Somut olayda davacının iş sözleşmesi işyeri dışında işlenen suçlar sebebiyle 30 günü aşan süreyle tutuklu kalması üzerine işverence toplu iş sözleşmesinin 36. maddesine göre feshedilmiştir. Sözü edilen hükümde tutukluluk süresinin 30 günü aşması halinde iş sözleşmesinin münfesih sayılacağı hükme bağlanmıştır. İşyeri ile ilgisi olmayan ve işyeri dışında işlenen suçlardan dolayı tutuklulukta geçen süreye bağlı olarak gerçekleştirilen fesih 4857 sayılı İş Kanununun 25/IV. maddesine uygun olup 1475 sayılı yasanın 1. bendi uyarınca davacı işçi kıdem tazminatına hak
kazanır. Mahkemece isteğin kabulü gerekirken yazılı şekilde talebin reddi hatalı olup kararın bu yönden bozulması gerekmiştir.
SONUÇ: Temyiz olunan kararın yukarıda yazılı sebepten BOZULMASINA,peşin alınan temyiz harcının istek halinde ilgiliye iadesine, 02.05.2011 gününde oybirliğiyle karar verildi.

2 Kasım

Gözaltına alınma ve tutuklamada iş akdinin haklı veya geçerli nedenlerle feshi

  
4857 sayılı İş Kanunun , m.25/IV. bentte yer alan, işçinin gözaltına alınma ve tutuklanma nedeniyle işe devamsızlığı, işveren uygulamasında haklı fesih nedeni oluşturmaktadır. Bu hüküm uyarınca işçinin gözaltına alınması veya tutuklanması halinde devamsızlığın 17’nci maddedeki bildirim süresini aşması haklı fesih nedenidir. Sözkonusu m.25 hükümleri, belirsiz süreli ve belirli süreli iş sözleşmelerine de uygulanmaktadır. Bu nedenle çalışma, ister belirsiz ister belirli süreli iş sözleşmesiyle düzenlenmiş olsun, İş Kanunu madde 25/IV’teki bu hükme göre, iş sözleşmeleri, 4857 s. İş Kanunu madde 17 hükmünde belirlenen ihbar sürelerine göre,işçinin tutuklandığı günden itibaren 14, 28, 42 ve 56 gün sonra sonra, feshedilebilecektir.Bu süreler, asgari olup bireysel ve toplu iş sözleşmeleriyle artırılabilmektedir. Bu durumda “işçinin gözaltına alınması veya tutuklanması halinde devamsızlığın 17’nci maddedeki bildirim süresini aşması haklı fesih” sürelerin de aynı oranda arttığı şüphesizdir.

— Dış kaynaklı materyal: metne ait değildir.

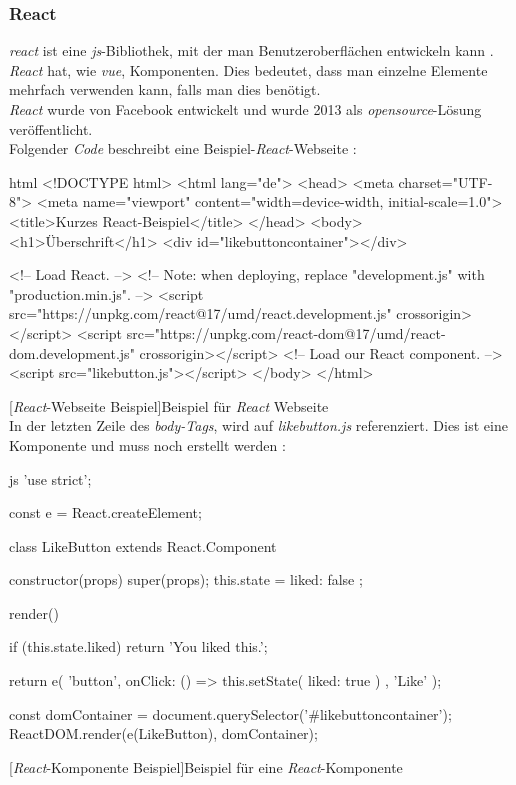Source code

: \subsubsection{React}
\textit{\Gls{react}} ist eine \textit{\Gls{js}}-Bibliothek, mit der man Benutzeroberflächen entwickeln kann \cite{reactdoc}. \textit{React} hat, wie \textit{\Gls{vue}}, Komponenten. Dies bedeutet, dass man einzelne Elemente mehrfach verwenden kann, falls man dies benötigt.\\
\textit{React} wurde von Facebook entwickelt und wurde 2013 als \textit{\Gls{opensource}}-Lösung veröffentlicht.\\
Folgender \textit{Code} beschreibt eine Beispiel-\textit{React}-Webseite \cite{reactdoc}:
\begin{code}{html}
	<!DOCTYPE html>
	<html lang="de">
		<head>
			<meta charset="UTF-8">
			<meta name="viewport" content="width=device-width, initial-scale=1.0">
			<title>Kurzes React-Beispiel</title>
		</head>
		<body>
			<h1>Überschrift</h1>
			<div id="likebuttoncontainer"></div>
			
			<!-- Load React. -->
			<!-- Note: when deploying, replace "development.js" with "production.min.js". -->
			<script src="https://unpkg.com/react@17/umd/react.development.js" crossorigin></script>
			<script src="https://unpkg.com/react-dom@17/umd/react-dom.development.js" crossorigin></script>
			<!-- Load our React component. -->
			<script src="likebutton.js"></script>
		</body>
	</html>
\end{code}
[\textit{React}-Webseite Beispiel]{Beispiel für \textit{React} Webseite}~\\
\newpage
In der letzten Zeile des \textit{body-Tags}, wird auf \textit{likebutton.js} referenziert. Dies ist eine Komponente und muss noch erstellt werden \cite{reactdoc}:
\begin{code}{js}
	'use strict';
	
	const e = React.createElement;
	
	class LikeButton extends React.Component {
		constructor(props) {
			super(props);
			this.state = { liked: false };
		}
		
		render() {
			if (this.state.liked) {
				return 'You liked this.';
			}
			
			return e(
			'button',
			{ onClick: () => this.setState({ liked: true }) },
			'Like'
			);
		}
	}
	
	const domContainer = document.querySelector('#likebuttoncontainer');
	ReactDOM.render(e(LikeButton), domContainer);
\end{code}
[\textit{React}-Komponente Beispiel]{Beispiel für eine \textit{React}-Komponente}
\newpage
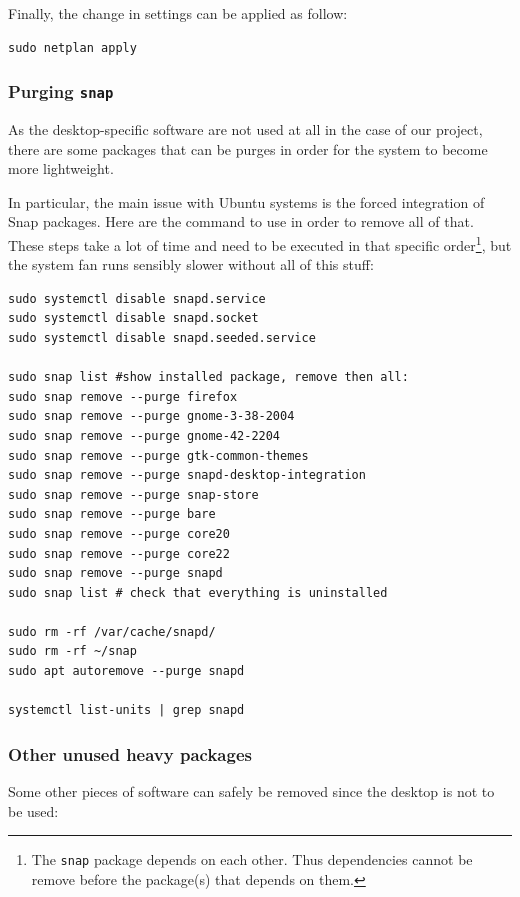 \documentclass[10pt]{article}
\begin{document}
Finally, the change in settings can be applied
as follow:

\begin{verbatim}
sudo netplan apply
\end{verbatim}

\subsubsection{Purging \texttt{snap}}
\label{sec:org942ade3}
As the desktop-specific software are not used at all in the case
of our project, there are some packages that can be purges in order for the
system to become more lightweight.

In particular, the main issue with Ubuntu systems is the forced integration of
Snap packages. Here are the command to use in order to remove all of that.
These steps take a lot of time and need to be executed in that specific order\footnote{The \texttt{snap} package depends on each other. Thus dependencies
cannot be remove before the package(s) that depends on them.},
but the system fan runs sensibly slower without all of this stuff:

\begin{verbatim}
sudo systemctl disable snapd.service
sudo systemctl disable snapd.socket
sudo systemctl disable snapd.seeded.service

sudo snap list #show installed package, remove then all:
sudo snap remove --purge firefox
sudo snap remove --purge gnome-3-38-2004
sudo snap remove --purge gnome-42-2204
sudo snap remove --purge gtk-common-themes
sudo snap remove --purge snapd-desktop-integration
sudo snap remove --purge snap-store
sudo snap remove --purge bare
sudo snap remove --purge core20
sudo snap remove --purge core22
sudo snap remove --purge snapd
sudo snap list # check that everything is uninstalled

sudo rm -rf /var/cache/snapd/
sudo rm -rf ~/snap
sudo apt autoremove --purge snapd

systemctl list-units | grep snapd
\end{verbatim}

\subsubsection{Other unused heavy packages}
\label{sec:org7fac80b}
Some other pieces of software can safely be removed since the desktop is
not to be used:
\end{document}
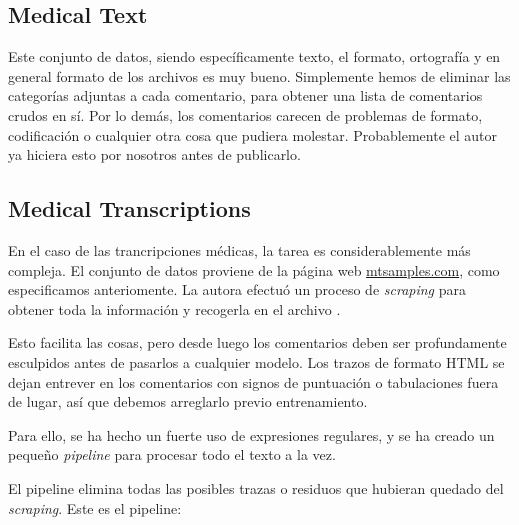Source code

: \subsection{Medical Text}
Este conjunto de datos, siendo específicamente texto, el formato, ortografía y en general formato de los archivos es muy bueno. Simplemente hemos de eliminar las categorías adjuntas a cada comentario, para obtener una lista de comentarios crudos en sí. Por lo demás, los comentarios carecen de problemas de formato, codificación o cualquier otra cosa que pudiera molestar. Probablemente el autor ya hiciera esto por nosotros antes de publicarlo.


\subsection{Medical Transcriptions}
En el caso de las trancripciones médicas, la tarea es considerablemente más compleja. El conjunto de datos proviene de la página web \url{mtsamples.com}, como especificamos anteriomente. La autora efectuó un proceso de \textit{scraping} para obtener toda la información y recogerla en el archivo . 

Esto facilita las cosas, pero desde luego los comentarios deben ser profundamente esculpidos antes de pasarlos a cualquier modelo. Los trazos de formato HTML se dejan entrever en los comentarios con signos de puntuación o tabulaciones fuera de lugar, así que debemos arreglarlo previo entrenamiento.

Para ello, se ha hecho un fuerte uso de expresiones regulares, y se ha creado un pequeño \textit{pipeline} para procesar todo el texto a la vez.

El pipeline elimina todas las posibles trazas o residuos que hubieran quedado del \textit{scraping}. Este es el pipeline:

İşçinin gözaltına alınması veya tutuklanması halinde ki devamsızlık sürelerinin, yukarıda belirtilen süreleri aşması halinde , işverenin haklı nedenle derhal fesih hakkı doğmaktadır. Feshe kadar geçecek sürelerde iş sözleşmesinin askıda olduğu kabul edilmektedir. Bu süreler ilerde kıdem tazminatı hesabında dikkate alınmayacaktır.

İşverence, işçinin işyerindeki kıdem süresine göre değişen bu sürelerin bitiminden sonra iş sözleşmesi feshedilmezse, askı durumu devam edecektir. Ancak söz konusu askı süreleri dolduktan sonra da tutukluluk devam ettiği sürece sözleşme, işveren tarafından her zaman haklı olarak derhal feshedilebilir. İş Kanununun 26 ncı maddesinde, 24 ve 25. maddelerde gösterilen “ahlak ve iyiniyet kurallarına uymayan hallere dayanarak işçi veya işveren için tanınmış olan sözleşmeyi fesih yetkisi, iki taraftan birinin bu çeşit davranışlarda bulunduğunu diğer tarafın öğrendiği günden başlayarak altı iş günü geçtikten ve her halde fiilin gerçekleşmesinden itibaren bir yıl sonra kullanılamaz” hükmü işçinin gözaltına alınma ya da tutuklanma nedeniyle devamsızlığının 17. maddedeki bildirim sürelerini aşması halinde tanınmış olan haklı nedenle derhal feshetme hakkının, ahlak ve iyiniyet kurallarına uymayan hallerin dışında olması nedeniyle, maddede öngörülen 6 iş günlük ya da 1 yıllık süreler uygulanmayacaktır.

Bu madde kapsamındaki fesihlerde, işçinin gözaltına alınması veya tutuklanmasına sebep suçun işyerinde veya işyeri dışında işlenmesinin önemi yoktur. Daha sonra işçinin bu suçtan beraat yoluyla kurtulması da mümkündür, ama feshe engel olamaz.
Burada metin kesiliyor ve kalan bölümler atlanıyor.